You have given many examples of group think, conformity and in some cases doctrinal enforcement in organisations which is driving people away from their faith. Are not individuals capable enough to read the Bible and make their own interpretations ? And they may form groups with other like minded people as has been done over the centuries with many divergent sects of the Christian religion.
If Christianity thrives in the community , is it necessary for the Catholic church or the CofE to continue to exist ? Or are they necessary to provide a doctrinal background much like universities exist to provide a structure for learning ?
Our life always expresses the result of our dominant thoughts.
– Soren Kierkegaard
Hi Eric, Happy New Year
I think there are trappings to individualism too though within churches.
As individuals we can be at risk of rationalising certain individual behaviour or ideas as more important.

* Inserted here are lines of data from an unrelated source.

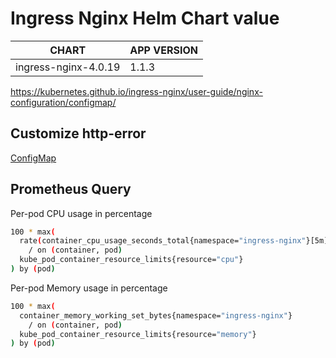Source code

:# Ingress Nginx Helm Chart value

|CHART               |APP VERSION  |
| ------------------ | ----------- |
|ingress-nginx-4.0.19|1.1.3        |

https://kubernetes.github.io/ingress-nginx/user-guide/nginx-configuration/configmap/

## Customize http-error

[ConfigMap](https://github.com/kubernetes/ingress-nginx/blob/main/docs/examples/customization/custom-errors/custom-default-backend-error_pages.configMap.yaml)

## Prometheus Query

Per-pod CPU usage in percentage
```bash
100 * max(
  rate(container_cpu_usage_seconds_total{namespace="ingress-nginx"}[5m])
    / on (container, pod)
  kube_pod_container_resource_limits{resource="cpu"}
) by (pod)
```

Per-pod Memory usage in percentage
```bash
100 * max(
  container_memory_working_set_bytes{namespace="ingress-nginx"}
    / on (container, pod)
  kube_pod_container_resource_limits{resource="memory"}
) by (pod)
```
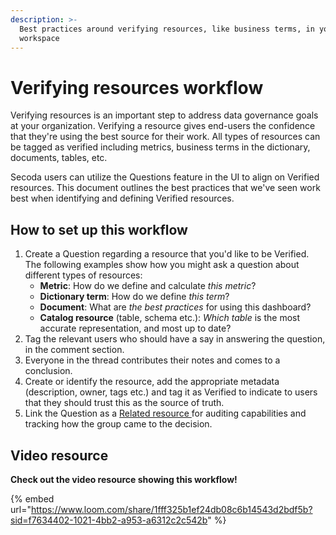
 ```yaml
---
description: >-
  Best practices around verifying resources, like business terms, in your
  workspace
---
```


# Verifying resources workflow

Verifying resources is an important step to address data governance goals at your organization. Verifying a resource gives end-users the confidence that they're using the best source for their work. All types of resources can be tagged as verified including metrics, business terms in the dictionary, documents, tables, etc.&#x20;

Secoda users can utilize the Questions feature in the UI to align on Verified resources. This document outlines the best practices that we've seen work best when identifying and defining Verified resources.

## How to set up this workflow

1. Create a Question regarding a resource that you'd like to be Verified. The following examples show how you might ask a question about different types of resources:
   * **Metric**: How do we define and calculate _this metric_?
   * **Dictionary term**: How do we define _this term_?
   * **Document**: What are _the best practices_ for using this dashboard?
   * **Catalog resource** (table, schema etc.): _Which table_ is the most accurate representation, and most up to date?
2. Tag the relevant users who should have a say in answering the question, in the comment section.
3. Everyone in the thread contributes their notes and comes to a conclusion.
4. Create or identify the resource, add the appropriate metadata (description, owner, tags etc.) and tag it as Verified to indicate to users that they should trust this as the source of truth.
5. Link the Question as a [Related resource ](../resource-and-metadata-management/relating-resources.md)for auditing capabilities and tracking how the group came to the decision.

## Video resource

**Check out the video resource showing this workflow!**

{% embed url="https://www.loom.com/share/1fff325b1ef24db08c6b14543d2bdf5b?sid=f7634402-1021-4bb2-a953-a6312c2c542b" %}
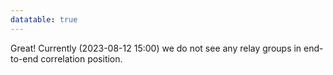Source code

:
 ```yaml
---
datatable: true
---
```



Great! Currently (2023-08-12 15:00) we do not see any relay groups
in end-to-end correlation position.
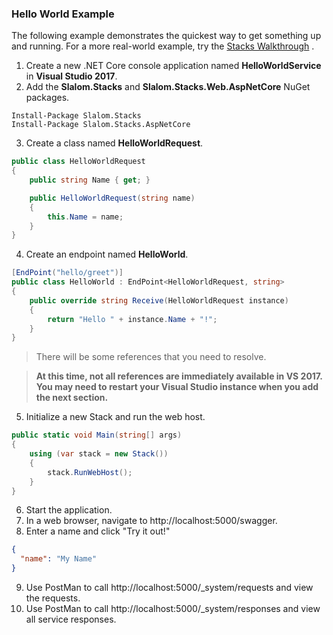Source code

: ### Hello World Example

The following example demonstrates the quickest way to get something up and running.  For a 
more real-world example, try the [Stacks Walkthrough](walkthrough/overview.md)  .

1. Create a new .NET Core console application named **HelloWorldService** in **Visual Studio 2017**.
2.	Add the **Slalom.Stacks** and **Slalom.Stacks.Web.AspNetCore** NuGet packages.  
```
Install-Package Slalom.Stacks
Install-Package Slalom.Stacks.AspNetCore
```
3.	Create a class named **HelloWorldRequest**.
```csharp
public class HelloWorldRequest
{
    public string Name { get; }

    public HelloWorldRequest(string name)
    {
        this.Name = name;
    }
}
```
4.	Create an endpoint named **HelloWorld**.
```csharp
[EndPoint("hello/greet")]
public class HelloWorld : EndPoint<HelloWorldRequest, string>
{
    public override string Receive(HelloWorldRequest instance)
    {
        return "Hello " + instance.Name + "!";
    }
}
```	
> There will be some references that you need to resolve.  

> **At this time, not all references are immediately available in VS 2017.  You may need to restart your Visual Studio instance when you add the next section.**
5.	Initialize a new Stack and run the web host.
```csharp
public static void Main(string[] args)
{
    using (var stack = new Stack())
    {
        stack.RunWebHost();
    }
}
```	
6. Start the application.
7. In a web browser, navigate to http://localhost:5000/swagger.
8. Enter a name and click "Try it out!"
```json
{
  "name": "My Name"
}
```
9. Use PostMan to call http://localhost:5000/_system/requests and view the requests.
10. Use PostMan to call http://localhost:5000/_system/responses and view all service responses.
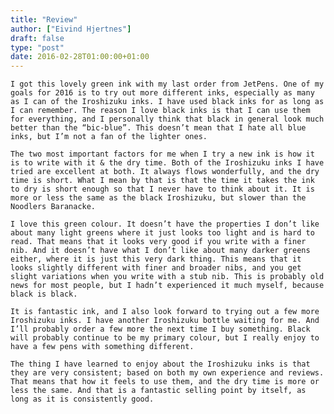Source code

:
 ```yaml
---
title: "Review"
author: ["Eivind Hjertnes"]
draft: false
type: "post"
date: 2016-02-28T01:00:00+01:00
---
```


<div class="HTML">
  <div></div>

<p>

</div>

```text
I got this lovely green ink with my last order from JetPens. One of my goals for 2016 is to try out more different inks, especially as many as I can of the Iroshizuku inks. I have used black inks for as long as I can remember. The reason I love black inks is that I can use them for everything, and I personally think that black in general look much better than the “bic-blue”. This doesn’t mean that I hate all blue inks, but I’m not a fan of the lighter ones.
```

<div class="HTML">
  <div></div>

</p>

</div>

<div class="HTML">
  <div></div>

<p>

</div>

```text
The two most important factors for me when I try a new ink is how it is to write with it & the dry time. Both of the Iroshizuku inks I have tried are excellent at both. It always flows wonderfully, and the dry time is short. What I mean by that is that the time it takes the ink to dry is short enough so that I never have to think about it. It is more or less the same as the black Iroshizuku, but slower than the Noodlers Baranacke.
```

<div class="HTML">
  <div></div>

</p>

</div>

<div class="HTML">
  <div></div>

<p>

</div>

```text
I love this green colour. It doesn’t have the properties I don’t like about many light greens where it just looks too light and is hard to read. That means that it looks very good if you write with a finer nib. And it doesn’t have what I don’t like about many darker greens either, where it is just this very dark thing. This means that it looks slightly different with finer and broader nibs, and you get slight variations when you write with a stub nib. This is probably old news for most people, but I hadn’t experienced it much myself, because black is black.
```

<div class="HTML">
  <div></div>

</p>

</div>

<div class="HTML">
  <div></div>

<p>

</div>

```text
It is fantastic ink, and I also look forward to trying out a few more Iroshizuku inks. I have another Iroshizuku bottle waiting for me. And I’ll probably order a few more the next time I buy something. Black will probably continue to be my primary colour, but I really enjoy to have a few pens with something different.
```

<div class="HTML">
  <div></div>

</p>

</div>

<div class="HTML">
  <div></div>

<p>

</div>

```text
The thing I have learned to enjoy about the Iroshizuku inks is that they are very consistent; based on both my own experience and reviews. That means that how it feels to use them, and the dry time is more or less the same. And that is a fantastic selling point by itself, as long as it is consistently good.
```

<div class="HTML">
  <div></div>

</p>

</div>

A individualist mindset can also reinforce differences in a desire to be different and stand out from the rest.
I think we should celebrate our creativity as unique individuals each created in the image of God. I also think this individualism should build up and support the body as a whole towards the health and flourishing of a community through Jesus, so it does not become rigid, legalistic or stuck.
There are also systemic injustices that are not always identified or acknowledged from a rigidly individual mindset.
I think we need a healthy balance of both individual and community perspective to understand the whole picture better.
I think we need both individualism and better understanding of systemic impacts to be better at supporting and building each other up to be outward focused in love for others, as members and as a body. I don’t think the reality is either/or. But instead members working together as part of a body.
Kind regards, Ryan 🙂
Many people who subscribe to unfounded conspiracy theories would also consider themselves individuals, and would also consider the collective to be “sheep”.
Thing is though I’m pretty sure being a sheep is a very good title through Jesus, within the teachings of Jesus.
Kind regards, Ryan 🙂
Hi “west”, hope the new year is treating you well!
“why are churches necessary?”
“Church” can have several meanings, including (1) the bunch of people who meet in a place, and (2) the denominational organisation.
Re (1): I think christians need to meet together to support each other and pool the gifts and experiences they each have, for the common good. I think that is generally best done in groups of 10-20, and I think larger groups like churches often are (say 25+) often lose something. But the larger group may be a good way for the smaller groups to work together on some activities.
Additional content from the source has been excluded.